I'm working on a small project in which the end goal is to obtain some surfaces of revolution generated from custom functions. This is an example representation for sin(x):
import numpy as np
import matplotlib.pyplot as plt
np.seterr(divide='ignore', invalid='ignore')
fig = plt.figure()
ax = fig.add_subplot(111, projection='3d')
x = np.linspace(0,np.pi,600) # Setting the left and right boundaries for sin(x)
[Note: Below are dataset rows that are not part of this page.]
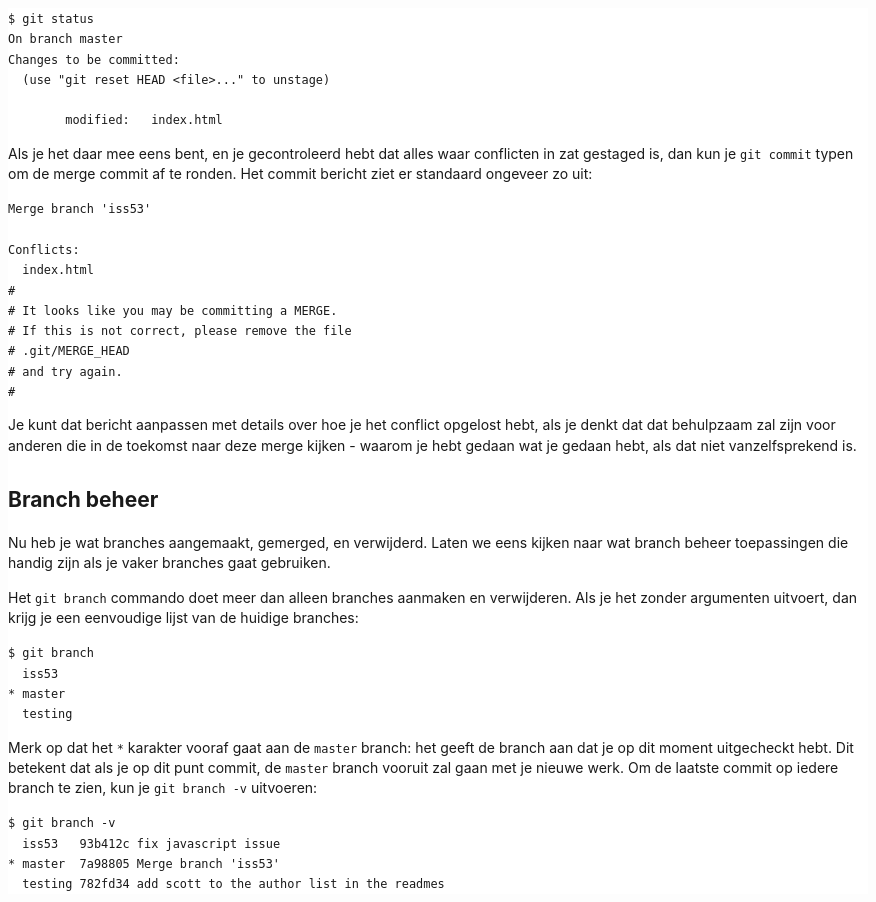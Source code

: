 	$ git status
	On branch master
	Changes to be committed:
	  (use "git reset HEAD <file>..." to unstage)
	
	        modified:   index.html
	
Als je het daar mee eens bent, en je gecontroleerd hebt dat alles waar conflicten in zat gestaged is, dan kun je `git commit` typen om de merge commit af te ronden. Het commit bericht ziet er standaard ongeveer zo uit:

	Merge branch 'iss53'

	Conflicts:
	  index.html
	#
	# It looks like you may be committing a MERGE.
	# If this is not correct, please remove the file
	# .git/MERGE_HEAD
	# and try again.
	#

Je kunt dat bericht aanpassen met details over hoe je het conflict opgelost hebt, als je denkt dat dat behulpzaam zal zijn voor anderen die in de toekomst naar deze merge kijken - waarom je hebt gedaan wat je gedaan hebt, als dat niet vanzelfsprekend is.

## Branch beheer ##

Nu heb je wat branches aangemaakt, gemerged, en verwijderd. Laten we eens kijken naar wat branch beheer toepassingen die handig zijn als je vaker branches gaat gebruiken.

Het `git branch` commando doet meer dan alleen branches aanmaken en verwijderen. Als je het zonder argumenten uitvoert, dan krijg je een eenvoudige lijst van de huidige branches:

	$ git branch
	  iss53
	* master
	  testing

Merk op dat het `*` karakter vooraf gaat aan de `master` branch: het geeft de branch aan dat je op dit moment uitgecheckt hebt. Dit betekent dat als je op dit punt commit, de `master` branch vooruit zal gaan met je nieuwe werk. Om de laatste commit op iedere branch te zien, kun je `git branch -v` uitvoeren:

	$ git branch -v
	  iss53   93b412c fix javascript issue
	* master  7a98805 Merge branch 'iss53'
	  testing 782fd34 add scott to the author list in the readmes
y = np.linspace(0, 2*np.pi,600)
U,V = np.meshgrid(x,y)
def function(x): # This is where I would like to pass a random function, for now it's just sin(x)
return np.sin(x)
a = np.vectorize(function) # Vectorizing it so I won't get the length-1 arrays converted to python scalars error
b = a(x) # Applied the function element-wise on the x array
X = U
Y = b*np.cos(V)
Z = b*np.sin(V)
ax.set_xlabel('Y axis')
ax.set_ylabel('X axis')
ax.set_zlabel('Z axis')
ax.plot_surface(X, Y, Z)
plt.show()
Giving me the sphere-shaped object that I expected: Solid of revolution of sin(x) Is there a way to convert the surface into a 600x600x600 numpy array for future use?